Please Don’t Say These Things to Someone Who Has Had a Miscarriage
Posted by Deborah Simmons on Dec 23, 2013 in Infertility, Miscarriage, Pregnancy Loss, Stillbirth | Comments Off on Please Don’t Say These Things to Someone Who Has Had a MiscarriageI found a great article by Julie Ryan Evans on a site called The Stir. It’s called 8 Things Not to Say to a Woman Who Has Suffered a Miscarriage. This is a powerful reminder all year but particularly at Christmas time. Women AND men suffer at holiday time when they are struggling with miscarriage, infertility, or pregnancy loss. Here’s a reminder: 1) You don’t have to fix it; and 2) Empathy and kindness go a long way.
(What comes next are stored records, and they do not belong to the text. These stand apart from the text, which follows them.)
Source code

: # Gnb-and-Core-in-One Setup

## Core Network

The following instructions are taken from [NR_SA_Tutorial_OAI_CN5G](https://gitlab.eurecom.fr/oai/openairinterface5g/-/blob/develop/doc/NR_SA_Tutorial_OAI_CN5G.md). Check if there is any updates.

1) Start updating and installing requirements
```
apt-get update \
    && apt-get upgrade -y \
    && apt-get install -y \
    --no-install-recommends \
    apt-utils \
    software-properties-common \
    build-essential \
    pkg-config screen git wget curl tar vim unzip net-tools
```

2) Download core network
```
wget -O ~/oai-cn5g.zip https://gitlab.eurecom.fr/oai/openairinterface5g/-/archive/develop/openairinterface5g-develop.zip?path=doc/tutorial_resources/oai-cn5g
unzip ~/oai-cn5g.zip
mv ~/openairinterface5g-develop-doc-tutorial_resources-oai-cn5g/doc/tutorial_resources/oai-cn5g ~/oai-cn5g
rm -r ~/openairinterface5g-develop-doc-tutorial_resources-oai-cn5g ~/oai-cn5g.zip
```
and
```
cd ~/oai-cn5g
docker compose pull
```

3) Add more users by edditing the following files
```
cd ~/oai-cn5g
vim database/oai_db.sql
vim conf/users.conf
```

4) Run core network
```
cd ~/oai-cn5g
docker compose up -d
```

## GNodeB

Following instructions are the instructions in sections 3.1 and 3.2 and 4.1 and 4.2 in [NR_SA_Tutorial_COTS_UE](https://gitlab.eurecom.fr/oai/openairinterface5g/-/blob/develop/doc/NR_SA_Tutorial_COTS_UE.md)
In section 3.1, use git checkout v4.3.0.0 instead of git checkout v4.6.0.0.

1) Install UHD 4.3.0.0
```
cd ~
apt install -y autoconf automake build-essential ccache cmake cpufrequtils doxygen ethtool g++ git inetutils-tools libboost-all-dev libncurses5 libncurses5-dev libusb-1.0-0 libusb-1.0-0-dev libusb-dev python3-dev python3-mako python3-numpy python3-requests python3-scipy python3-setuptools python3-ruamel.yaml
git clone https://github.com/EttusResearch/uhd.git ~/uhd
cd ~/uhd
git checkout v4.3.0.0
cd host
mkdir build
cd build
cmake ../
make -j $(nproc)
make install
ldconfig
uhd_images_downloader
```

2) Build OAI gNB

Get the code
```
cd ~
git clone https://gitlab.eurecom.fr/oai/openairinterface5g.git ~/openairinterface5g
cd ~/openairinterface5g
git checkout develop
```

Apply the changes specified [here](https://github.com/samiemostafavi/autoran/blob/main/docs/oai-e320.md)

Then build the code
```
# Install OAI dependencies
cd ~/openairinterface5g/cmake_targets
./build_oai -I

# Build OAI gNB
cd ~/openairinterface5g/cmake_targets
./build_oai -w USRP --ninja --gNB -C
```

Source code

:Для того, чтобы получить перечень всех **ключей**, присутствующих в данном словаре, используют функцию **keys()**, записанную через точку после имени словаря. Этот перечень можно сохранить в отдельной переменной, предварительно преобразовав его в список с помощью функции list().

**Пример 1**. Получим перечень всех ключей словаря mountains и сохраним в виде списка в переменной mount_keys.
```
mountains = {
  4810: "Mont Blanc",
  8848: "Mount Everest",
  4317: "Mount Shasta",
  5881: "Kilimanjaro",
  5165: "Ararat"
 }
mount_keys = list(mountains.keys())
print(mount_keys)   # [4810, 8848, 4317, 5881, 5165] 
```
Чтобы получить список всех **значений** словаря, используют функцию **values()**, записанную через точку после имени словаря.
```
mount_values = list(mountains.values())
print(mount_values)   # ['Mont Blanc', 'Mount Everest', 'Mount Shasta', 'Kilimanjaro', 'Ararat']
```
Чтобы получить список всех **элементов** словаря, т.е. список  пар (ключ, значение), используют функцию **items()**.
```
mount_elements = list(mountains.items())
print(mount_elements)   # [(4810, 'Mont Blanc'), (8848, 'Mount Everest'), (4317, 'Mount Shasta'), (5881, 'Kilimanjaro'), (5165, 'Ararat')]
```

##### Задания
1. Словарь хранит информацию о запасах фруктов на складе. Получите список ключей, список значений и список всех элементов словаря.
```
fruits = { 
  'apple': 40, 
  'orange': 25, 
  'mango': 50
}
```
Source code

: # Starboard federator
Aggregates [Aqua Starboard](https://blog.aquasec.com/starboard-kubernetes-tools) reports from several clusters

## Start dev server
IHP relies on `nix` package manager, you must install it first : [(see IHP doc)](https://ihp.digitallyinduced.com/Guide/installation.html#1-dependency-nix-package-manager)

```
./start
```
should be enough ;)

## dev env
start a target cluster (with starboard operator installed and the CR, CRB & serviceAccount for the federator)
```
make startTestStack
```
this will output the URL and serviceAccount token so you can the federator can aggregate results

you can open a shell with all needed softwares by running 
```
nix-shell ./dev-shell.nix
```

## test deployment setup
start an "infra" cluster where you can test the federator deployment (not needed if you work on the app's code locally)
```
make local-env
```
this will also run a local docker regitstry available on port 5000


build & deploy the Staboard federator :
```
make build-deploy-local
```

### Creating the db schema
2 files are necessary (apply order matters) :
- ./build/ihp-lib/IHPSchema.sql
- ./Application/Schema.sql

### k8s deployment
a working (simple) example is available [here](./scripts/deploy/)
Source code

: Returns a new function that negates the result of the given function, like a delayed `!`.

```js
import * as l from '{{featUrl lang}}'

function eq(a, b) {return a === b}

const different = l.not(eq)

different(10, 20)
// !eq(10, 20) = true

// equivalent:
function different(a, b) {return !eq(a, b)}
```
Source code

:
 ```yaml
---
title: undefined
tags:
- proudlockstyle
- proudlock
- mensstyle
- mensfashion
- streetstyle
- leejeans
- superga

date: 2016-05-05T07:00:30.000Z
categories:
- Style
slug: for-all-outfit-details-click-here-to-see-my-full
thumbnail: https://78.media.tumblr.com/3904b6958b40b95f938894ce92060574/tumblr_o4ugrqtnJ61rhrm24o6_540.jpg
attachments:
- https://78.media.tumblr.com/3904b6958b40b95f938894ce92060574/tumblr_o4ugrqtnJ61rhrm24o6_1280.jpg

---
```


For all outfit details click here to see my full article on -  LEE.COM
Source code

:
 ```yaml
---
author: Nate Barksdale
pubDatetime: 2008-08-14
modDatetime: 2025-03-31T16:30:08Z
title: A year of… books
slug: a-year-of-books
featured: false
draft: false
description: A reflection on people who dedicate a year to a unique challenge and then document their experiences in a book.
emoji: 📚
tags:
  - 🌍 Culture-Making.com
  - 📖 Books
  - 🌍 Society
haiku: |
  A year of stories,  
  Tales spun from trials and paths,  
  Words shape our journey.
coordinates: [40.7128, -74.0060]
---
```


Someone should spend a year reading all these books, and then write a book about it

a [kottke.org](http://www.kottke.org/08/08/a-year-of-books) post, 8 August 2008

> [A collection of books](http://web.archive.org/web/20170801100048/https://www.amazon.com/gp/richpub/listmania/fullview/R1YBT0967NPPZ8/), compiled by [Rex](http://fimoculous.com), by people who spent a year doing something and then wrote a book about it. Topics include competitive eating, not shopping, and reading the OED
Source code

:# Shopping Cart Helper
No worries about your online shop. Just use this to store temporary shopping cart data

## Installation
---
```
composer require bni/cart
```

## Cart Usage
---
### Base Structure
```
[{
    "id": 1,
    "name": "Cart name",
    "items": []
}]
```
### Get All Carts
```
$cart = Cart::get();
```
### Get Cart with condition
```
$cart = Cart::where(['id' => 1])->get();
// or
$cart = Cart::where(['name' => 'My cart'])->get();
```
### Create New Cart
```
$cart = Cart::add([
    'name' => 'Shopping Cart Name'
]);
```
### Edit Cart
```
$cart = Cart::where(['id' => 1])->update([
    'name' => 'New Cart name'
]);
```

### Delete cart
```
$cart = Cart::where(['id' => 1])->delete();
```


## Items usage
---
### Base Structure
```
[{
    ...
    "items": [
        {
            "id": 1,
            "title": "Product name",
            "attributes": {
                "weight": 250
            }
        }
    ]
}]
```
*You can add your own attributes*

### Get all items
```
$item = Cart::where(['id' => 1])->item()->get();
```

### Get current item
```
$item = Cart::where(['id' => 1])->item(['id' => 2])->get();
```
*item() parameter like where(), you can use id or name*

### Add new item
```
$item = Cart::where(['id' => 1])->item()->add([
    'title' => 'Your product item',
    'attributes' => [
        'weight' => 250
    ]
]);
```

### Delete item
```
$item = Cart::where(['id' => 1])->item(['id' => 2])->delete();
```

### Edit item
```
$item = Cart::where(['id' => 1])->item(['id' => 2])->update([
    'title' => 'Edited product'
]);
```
8 Things Not to Say to a Woman Who Has Suffered a Miscarriage
by Julie Ryan Evans (August 22, 2013)
It’s been more than 12 years since I had my first miscarriage. There was another one after that. I’ll never forget going into the doctor’s office with all the hope and excitement in the world, only to have the doctor’s wand circle my stomach looking for a heartbeat and finding none.
It’s still something that makes me ache sometimes. I think of the life that began growing inside my body that never made it into my arms. The pain has dulled over the years as I’ve had two healthy children since, but it has hit me hard at various times since they happened, especially when people say the wrong things. Most people mean well, but sometimes their words sting. Here are eight things no one should say to a woman who has had a miscarriage.
1. “It wasn’t meant to be.”
Then why did I get pregnant in the first place? Why was it meant to be that I endure this pain?
2. “At least it happened really early.”
I don’t care how far along you are in a pregnancy; once you get the positive test result, you start planning, dreaming, and loving that little being growing inside you.
3. “Did you eat lunch meat/smoke/drink/go horseback riding/exercise too much?”
Please. My doctor and I will try and figure out what happened, but in most cases, nothing a woman did causes a miscarriage.
4. “Once you get pregnant again, you’ll feel better.”
Maybe, but it doesn’t mean the loss of this pregnancy won’t be something I mourn.
5. “Next time you should try …”
Anything that implies there was something I could have done or not done to make this happen just induces feelings of guilt.
6. “It was probably for the best.”
Yes, some miscarriages are due to chromosomal abnormalities, but pointing that out isn’t helpful. There’s no “best” in this situation.
7. “At least you know you can get pregnant.”
Yes, but I also know that my body can lose a pregnancy. It’s not that easy to just move onto the next one.
8. Nothing.
Avoiding the subject or not acknowledging that a miscarriage happened can be as painful as hurtful words. A simple, “I’m sorry, let me know if you would like to talk” goes a long way.
Have you had a miscarriage? If so, what hurtful things have people said to you?